▸ **What to work on**: Where the records below have a line with "href", that line is to be copied.

Extracted entries section start

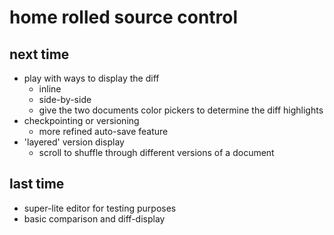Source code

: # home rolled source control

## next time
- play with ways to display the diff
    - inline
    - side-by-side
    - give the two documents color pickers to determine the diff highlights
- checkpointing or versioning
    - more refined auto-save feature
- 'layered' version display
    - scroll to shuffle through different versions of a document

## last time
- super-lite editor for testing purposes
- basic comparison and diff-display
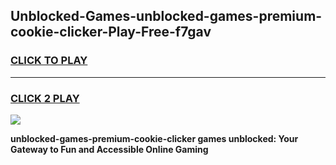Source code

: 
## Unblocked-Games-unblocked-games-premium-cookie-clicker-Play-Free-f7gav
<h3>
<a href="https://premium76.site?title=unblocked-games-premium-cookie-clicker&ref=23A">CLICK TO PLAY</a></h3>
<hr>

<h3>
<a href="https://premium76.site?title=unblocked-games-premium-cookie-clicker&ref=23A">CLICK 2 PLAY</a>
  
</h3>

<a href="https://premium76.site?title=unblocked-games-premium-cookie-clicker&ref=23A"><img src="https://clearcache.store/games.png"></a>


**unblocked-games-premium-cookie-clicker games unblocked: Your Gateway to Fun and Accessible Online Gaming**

Extracted entries section end
Extracted entries section start

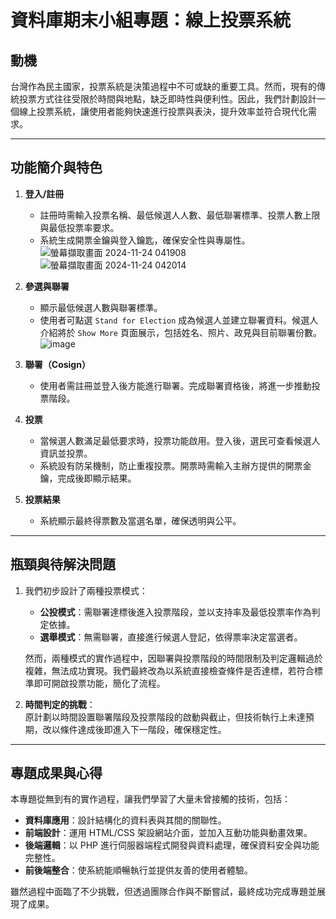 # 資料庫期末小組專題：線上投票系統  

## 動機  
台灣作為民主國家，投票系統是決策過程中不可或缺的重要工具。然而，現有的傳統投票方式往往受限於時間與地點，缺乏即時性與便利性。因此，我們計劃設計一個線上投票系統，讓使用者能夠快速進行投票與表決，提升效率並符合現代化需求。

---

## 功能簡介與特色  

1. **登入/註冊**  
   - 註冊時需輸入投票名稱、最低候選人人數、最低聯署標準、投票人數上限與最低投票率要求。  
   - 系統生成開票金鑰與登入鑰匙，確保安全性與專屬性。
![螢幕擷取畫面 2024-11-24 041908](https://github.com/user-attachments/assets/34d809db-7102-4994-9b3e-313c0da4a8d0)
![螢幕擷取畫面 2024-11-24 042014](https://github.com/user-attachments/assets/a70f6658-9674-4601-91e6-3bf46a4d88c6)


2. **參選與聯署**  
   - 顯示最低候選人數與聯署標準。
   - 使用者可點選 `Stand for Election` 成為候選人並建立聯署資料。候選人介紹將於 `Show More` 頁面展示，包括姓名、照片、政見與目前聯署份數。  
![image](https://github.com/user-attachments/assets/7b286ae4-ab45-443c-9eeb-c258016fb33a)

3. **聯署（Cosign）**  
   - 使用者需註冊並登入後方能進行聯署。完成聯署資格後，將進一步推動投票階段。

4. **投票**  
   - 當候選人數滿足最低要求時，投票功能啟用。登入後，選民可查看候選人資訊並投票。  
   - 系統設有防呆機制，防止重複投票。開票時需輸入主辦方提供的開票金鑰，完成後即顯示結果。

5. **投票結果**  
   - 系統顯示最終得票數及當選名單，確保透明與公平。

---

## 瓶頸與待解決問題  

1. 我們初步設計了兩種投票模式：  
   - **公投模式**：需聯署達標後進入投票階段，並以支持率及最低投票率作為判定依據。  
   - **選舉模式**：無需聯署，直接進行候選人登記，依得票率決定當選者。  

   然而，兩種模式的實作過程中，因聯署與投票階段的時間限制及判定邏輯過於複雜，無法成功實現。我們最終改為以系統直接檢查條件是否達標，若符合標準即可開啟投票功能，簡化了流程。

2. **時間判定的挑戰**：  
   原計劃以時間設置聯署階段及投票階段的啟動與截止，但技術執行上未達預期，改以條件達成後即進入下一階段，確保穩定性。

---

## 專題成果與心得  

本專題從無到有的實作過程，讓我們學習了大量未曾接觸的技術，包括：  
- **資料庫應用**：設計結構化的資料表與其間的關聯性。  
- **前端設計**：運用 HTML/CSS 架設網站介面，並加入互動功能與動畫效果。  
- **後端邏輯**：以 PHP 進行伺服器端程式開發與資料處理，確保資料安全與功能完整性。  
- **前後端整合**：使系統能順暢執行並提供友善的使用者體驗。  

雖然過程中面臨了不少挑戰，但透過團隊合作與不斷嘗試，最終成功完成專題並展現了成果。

Extracted entries section end
Extracted entries section start

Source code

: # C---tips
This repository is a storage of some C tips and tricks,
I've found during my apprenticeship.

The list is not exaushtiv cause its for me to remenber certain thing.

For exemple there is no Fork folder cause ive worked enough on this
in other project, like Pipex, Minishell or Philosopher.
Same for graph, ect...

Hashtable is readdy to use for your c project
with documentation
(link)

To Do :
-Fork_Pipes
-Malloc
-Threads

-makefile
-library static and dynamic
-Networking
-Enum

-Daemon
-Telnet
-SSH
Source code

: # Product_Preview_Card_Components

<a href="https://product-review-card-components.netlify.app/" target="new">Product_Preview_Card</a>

Extracted entries section end

▸ **Finished task**:
<a href="https://premium76.site?title=unblocked-games-premium-cookie-clicker&ref=23A">CLICK TO PLAY</a></h3>
<a href="https://premium76.site?title=unblocked-games-premium-cookie-clicker&ref=23A">CLICK 2 PLAY</a>
<a href="https://premium76.site?title=unblocked-games-premium-cookie-clicker&ref=23A"><img src="https://clearcache.store/games.png"></a>
<a href="https://product-review-card-components.netlify.app/" target="new">Product_Preview_Card</a>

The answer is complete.